AIM OF THE EXERCISE: Could you copy every line of the data that contains the word "lifespan"?

BEGIN INPUT

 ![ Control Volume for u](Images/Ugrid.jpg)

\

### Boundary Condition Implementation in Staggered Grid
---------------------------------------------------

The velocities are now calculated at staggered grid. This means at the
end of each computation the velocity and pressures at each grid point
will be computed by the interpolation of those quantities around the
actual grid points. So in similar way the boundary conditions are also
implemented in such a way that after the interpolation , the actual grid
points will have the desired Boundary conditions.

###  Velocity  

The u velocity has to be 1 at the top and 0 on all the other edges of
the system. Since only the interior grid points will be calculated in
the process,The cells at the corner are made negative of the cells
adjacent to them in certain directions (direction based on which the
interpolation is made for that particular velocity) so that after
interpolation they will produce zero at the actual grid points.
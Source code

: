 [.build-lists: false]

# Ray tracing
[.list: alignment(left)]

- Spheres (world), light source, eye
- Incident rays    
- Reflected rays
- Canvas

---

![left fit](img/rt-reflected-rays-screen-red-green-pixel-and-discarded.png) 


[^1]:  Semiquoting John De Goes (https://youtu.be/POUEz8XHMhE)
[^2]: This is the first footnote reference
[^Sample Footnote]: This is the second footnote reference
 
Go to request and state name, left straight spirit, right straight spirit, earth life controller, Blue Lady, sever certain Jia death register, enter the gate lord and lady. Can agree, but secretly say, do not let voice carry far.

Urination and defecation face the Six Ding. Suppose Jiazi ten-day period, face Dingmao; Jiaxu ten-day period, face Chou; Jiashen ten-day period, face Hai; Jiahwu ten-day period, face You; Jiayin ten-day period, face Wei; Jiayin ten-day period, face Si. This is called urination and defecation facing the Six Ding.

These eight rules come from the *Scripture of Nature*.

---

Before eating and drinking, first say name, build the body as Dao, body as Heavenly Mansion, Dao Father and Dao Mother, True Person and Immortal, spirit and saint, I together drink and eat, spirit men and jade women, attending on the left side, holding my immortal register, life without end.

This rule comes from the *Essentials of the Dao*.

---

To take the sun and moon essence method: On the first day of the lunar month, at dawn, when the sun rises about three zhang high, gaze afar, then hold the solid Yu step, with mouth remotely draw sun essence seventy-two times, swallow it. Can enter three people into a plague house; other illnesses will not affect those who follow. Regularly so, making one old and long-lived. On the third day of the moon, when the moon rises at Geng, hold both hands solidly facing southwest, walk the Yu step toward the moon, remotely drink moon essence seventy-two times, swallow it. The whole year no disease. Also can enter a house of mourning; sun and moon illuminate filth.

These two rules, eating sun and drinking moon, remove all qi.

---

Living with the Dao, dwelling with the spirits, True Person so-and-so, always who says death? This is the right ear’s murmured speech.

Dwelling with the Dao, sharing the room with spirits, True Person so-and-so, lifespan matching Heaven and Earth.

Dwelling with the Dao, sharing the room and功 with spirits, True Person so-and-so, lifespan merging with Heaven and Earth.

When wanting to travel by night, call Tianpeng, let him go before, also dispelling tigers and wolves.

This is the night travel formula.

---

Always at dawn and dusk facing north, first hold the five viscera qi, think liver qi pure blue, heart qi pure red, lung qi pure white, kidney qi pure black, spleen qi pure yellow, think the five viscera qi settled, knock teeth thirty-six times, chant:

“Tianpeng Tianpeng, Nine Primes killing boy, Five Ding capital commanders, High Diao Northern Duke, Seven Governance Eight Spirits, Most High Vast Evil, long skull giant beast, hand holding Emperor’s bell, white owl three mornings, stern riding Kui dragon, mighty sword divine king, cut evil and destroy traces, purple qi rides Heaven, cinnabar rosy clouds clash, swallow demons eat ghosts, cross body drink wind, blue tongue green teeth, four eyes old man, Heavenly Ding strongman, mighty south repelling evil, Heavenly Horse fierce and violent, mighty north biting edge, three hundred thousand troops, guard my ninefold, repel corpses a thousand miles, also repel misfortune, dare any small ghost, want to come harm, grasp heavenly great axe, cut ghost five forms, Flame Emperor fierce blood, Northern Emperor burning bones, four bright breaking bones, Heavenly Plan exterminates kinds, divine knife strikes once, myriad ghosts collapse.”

END INPUT

RESPONSE FOR THIS EXERCISE:
Dwelling with the Dao, sharing the room with spirits, True Person so-and-so, lifespan matching Heaven and Earth.
Dwelling with the Dao, sharing the room and功 with spirits, True Person so-and-so, lifespan merging with Heaven and Earth.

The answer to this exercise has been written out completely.